Darth Keres did not move as the Sith girl came screaming across the broken streets, her ignited blade shrieking with unstable hunger and casting violent light across the fog-choked ravine. She watched instead, observing the girl's footwork fracture under impatience, the predetermined overextended strikes, the way raw fury tried to masquerade as mastery.
Each motion betrayed fear poorly disguised as devotion, ambition strangled by the need to be seen. In the Force, the girl blazed bright and erratic, a spark flaring wildly against a night too vast for it to matter.
Only when the distance closed did Darth Keres finally lift her gaze, cold and precise, her expression untouched by threat or urgency. She tilted her head slightly, as one might regard a flawed specimen, and allowed the girl's fate to settle long before their blades met. "Another failed Sith prodigy," Darth Keres said quietly, the words heavy with disdain and weary inevitability, as though she had spoken the same epitaph a thousand times before; and would speak it a thousand times again.

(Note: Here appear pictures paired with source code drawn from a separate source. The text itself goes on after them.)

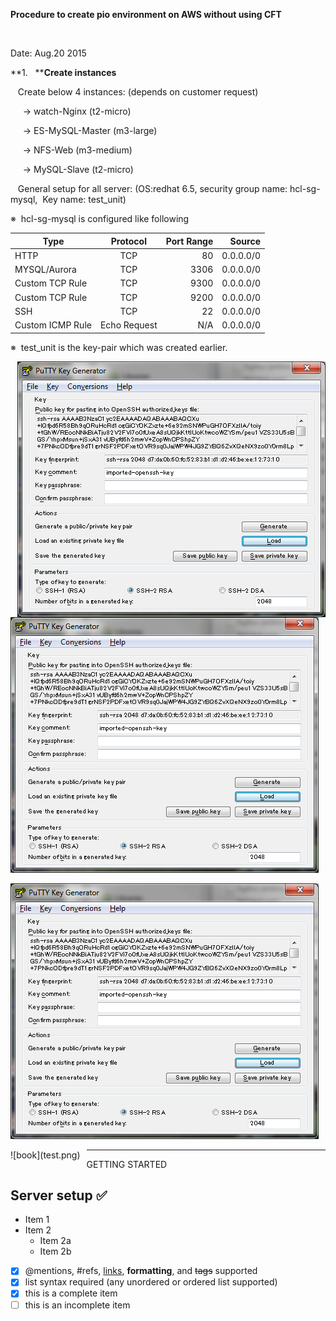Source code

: **Procedure
to create pio environment on AWS without using CFT**

 

Date:
Aug.20 2015

**1.  
****Create instances**

  
Create below 4 instances: (depends on customer request)

     → watch-Nginx
(t2-micro)

     → ES-MySQL-Master
(m3-large)

     → NFS-Web (m3-medium)

     → MySQL-Slave
(t2-micro)

   General
setup for all server: (OS:redhat 6.5, security group name: hcl-sg-mysql,  Key name: test_unit)

※  hcl-sg-mysql is
configured like following

| **Type**        |      **Protocol**      |  **Port Range** |  **Source** |
|-----------------|:----------------------:|----------------:|------------:|
| HTTP            |  TCP                   | 80              | 0.0.0.0/0   |
| MYSQL/Aurora    |  TCP                   | 3306            | 0.0.0.0/0   |
| Custom TCP Rule |  TCP                   | 9300            | 0.0.0.0/0   |
| Custom TCP Rule |  TCP                   | 9200            | 0.0.0.0/0   |
| SSH             |  TCP                   | 22              | 0.0.0.0/0   |
| Custom ICMP Rule|  Echo Request          | N/A             | 0.0.0.0/0   |

※  test_unit is the
key-pair which was created earlier.

<img style="float: right;" src="test.png">

![Flowers](/test.png)

![A picture of a cat](test.png)


<div style="float:left;margin:0 10px 10px 0" markdown="1">
    ![book](test.png)
</div>

---------------------------------------
GETTING STARTED 

## Server setup :white_check_mark:

* Item 1
* Item 2
  * Item 2a
  * Item 2b
  

- [x] @mentions, #refs, [links](), **formatting**, and <del>tags</del> supported
- [x] list syntax required (any unordered or ordered list supported)
- [x] this is a complete item
- [ ] this is an incomplete item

Extending her hand, and without haste or reverence the Force answered her call, wrenching ignition from the hilt at her side. Her lightsaber bloomed into the night in a burst of ghostly white plasma, its radiance cold and funereal, spilling across the street like moonlight filtered through bone.
Within the blade, faint shapes writhed; impressions of the bound and the broken, while whispers rose into a chorus of muffled wails, as though the dead themselves were pressed against the glass of eternity, begging to be forgotten. The air thickened as the darkest currents of the Dark Side streamed toward her, folding around her presence with dreadful intimacy.
She welcomed that darkness as a mother cradles her dying child, neither hurried nor cruel, but possessed of a terrible, possessive tenderness. Darth Keres did not assume a guard; she merely waited, allowing the Sith girl the illusion of initiative, the courtesy of striking first. A soft chuckle slipped from her lips, barely audible beneath the blade's haunted song, savoring the pageantry of it all; the fear, the inevitability, the way every failed disciple believed this moment might end differently.
Tonight's performance, she decided, was already delightfully theatrical.